#### [WORK TASK]
An exact copy of all the data is the expected answer.

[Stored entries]
____________

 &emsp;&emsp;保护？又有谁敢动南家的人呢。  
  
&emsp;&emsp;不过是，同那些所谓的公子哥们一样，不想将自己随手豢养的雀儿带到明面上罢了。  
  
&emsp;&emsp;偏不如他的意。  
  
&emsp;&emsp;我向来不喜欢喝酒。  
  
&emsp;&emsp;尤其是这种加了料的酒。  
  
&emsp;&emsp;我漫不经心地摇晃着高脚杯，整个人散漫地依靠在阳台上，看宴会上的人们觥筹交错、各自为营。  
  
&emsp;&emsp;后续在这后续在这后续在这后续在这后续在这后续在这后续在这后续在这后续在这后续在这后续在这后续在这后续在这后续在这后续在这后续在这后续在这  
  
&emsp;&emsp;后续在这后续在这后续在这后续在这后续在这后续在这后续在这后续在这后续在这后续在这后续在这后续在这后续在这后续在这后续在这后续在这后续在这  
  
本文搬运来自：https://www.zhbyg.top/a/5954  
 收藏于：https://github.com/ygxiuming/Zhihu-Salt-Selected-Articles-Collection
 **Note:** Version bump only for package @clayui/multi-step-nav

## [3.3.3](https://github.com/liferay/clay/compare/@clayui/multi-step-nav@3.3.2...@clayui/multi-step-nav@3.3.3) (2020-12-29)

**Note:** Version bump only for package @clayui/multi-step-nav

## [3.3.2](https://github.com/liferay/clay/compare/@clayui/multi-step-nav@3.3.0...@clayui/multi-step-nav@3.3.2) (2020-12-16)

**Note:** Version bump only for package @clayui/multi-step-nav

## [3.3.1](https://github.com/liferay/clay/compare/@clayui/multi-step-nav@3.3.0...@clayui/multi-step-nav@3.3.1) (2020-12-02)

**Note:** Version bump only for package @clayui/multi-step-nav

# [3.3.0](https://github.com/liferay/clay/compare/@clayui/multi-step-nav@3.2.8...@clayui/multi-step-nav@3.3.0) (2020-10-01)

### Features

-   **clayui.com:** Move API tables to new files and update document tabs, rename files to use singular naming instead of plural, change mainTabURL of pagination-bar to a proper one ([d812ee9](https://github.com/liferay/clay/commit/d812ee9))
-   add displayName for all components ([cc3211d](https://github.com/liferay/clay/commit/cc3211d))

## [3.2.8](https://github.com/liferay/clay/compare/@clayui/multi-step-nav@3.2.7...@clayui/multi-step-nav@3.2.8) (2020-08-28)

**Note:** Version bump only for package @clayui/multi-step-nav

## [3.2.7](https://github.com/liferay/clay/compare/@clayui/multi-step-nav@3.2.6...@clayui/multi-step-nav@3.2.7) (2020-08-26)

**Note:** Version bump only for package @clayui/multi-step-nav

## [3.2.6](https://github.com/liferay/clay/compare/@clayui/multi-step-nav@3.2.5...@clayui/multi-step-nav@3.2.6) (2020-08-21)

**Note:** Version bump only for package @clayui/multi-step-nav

____________

#### [FINAL ANSWER]
 &emsp;&emsp;保护？又有谁敢动南家的人呢。  
  
&emsp;&emsp;不过是，同那些所谓的公子哥们一样，不想将自己随手豢养的雀儿带到明面上罢了。  
  
&emsp;&emsp;偏不如他的意。  
  
&emsp;&emsp;我向来不喜欢喝酒。  
  
&emsp;&emsp;尤其是这种加了料的酒。  
  
&emsp;&emsp;我漫不经心地摇晃着高脚杯，整个人散漫地依靠在阳台上，看宴会上的人们觥筹交错、各自为营。  
  
&emsp;&emsp;后续在这后续在这后续在这后续在这后续在这后续在这后续在这后续在这后续在这后续在这后续在这后续在这后续在这后续在这后续在这后续在这后续在这  
  
&emsp;&emsp;后续在这后续在这后续在这后续在这后续在这后续在这后续在这后续在这后续在这后续在这后续在这后续在这后续在这后续在这后续在这后续在这后续在这  
  
本文搬运来自：https://www.zhbyg.top/a/5954  
 收藏于：https://github.com/ygxiuming/Zhihu-Salt-Selected-Articles-Collection
 **Note:** Version bump only for package @clayui/multi-step-nav

## [3.3.3](https://github.com/liferay/clay/compare/@clayui/multi-step-nav@3.3.2...@clayui/multi-step-nav@3.3.3) (2020-12-29)

**Note:** Version bump only for package @clayui/multi-step-nav

## [3.3.2](https://github.com/liferay/clay/compare/@clayui/multi-step-nav@3.3.0...@clayui/multi-step-nav@3.3.2) (2020-12-16)

**Note:** Version bump only for package @clayui/multi-step-nav

## [3.3.1](https://github.com/liferay/clay/compare/@clayui/multi-step-nav@3.3.0...@clayui/multi-step-nav@3.3.1) (2020-12-02)

**Note:** Version bump only for package @clayui/multi-step-nav

# [3.3.0](https://github.com/liferay/clay/compare/@clayui/multi-step-nav@3.2.8...@clayui/multi-step-nav@3.3.0) (2020-10-01)

### Features

-   **clayui.com:** Move API tables to new files and update document tabs, rename files to use singular naming instead of plural, change mainTabURL of pagination-bar to a proper one ([d812ee9](https://github.com/liferay/clay/commit/d812ee9))
-   add displayName for all components ([cc3211d](https://github.com/liferay/clay/commit/cc3211d))

## [3.2.8](https://github.com/liferay/clay/compare/@clayui/multi-step-nav@3.2.7...@clayui/multi-step-nav@3.2.8) (2020-08-28)

**Note:** Version bump only for package @clayui/multi-step-nav

## [3.2.7](https://github.com/liferay/clay/compare/@clayui/multi-step-nav@3.2.6...@clayui/multi-step-nav@3.2.7) (2020-08-26)

**Note:** Version bump only for package @clayui/multi-step-nav

## [3.2.6](https://github.com/liferay/clay/compare/@clayui/multi-step-nav@3.2.5...@clayui/multi-step-nav@3.2.6) (2020-08-21)

**Note:** Version bump only for package @clayui/multi-step-nav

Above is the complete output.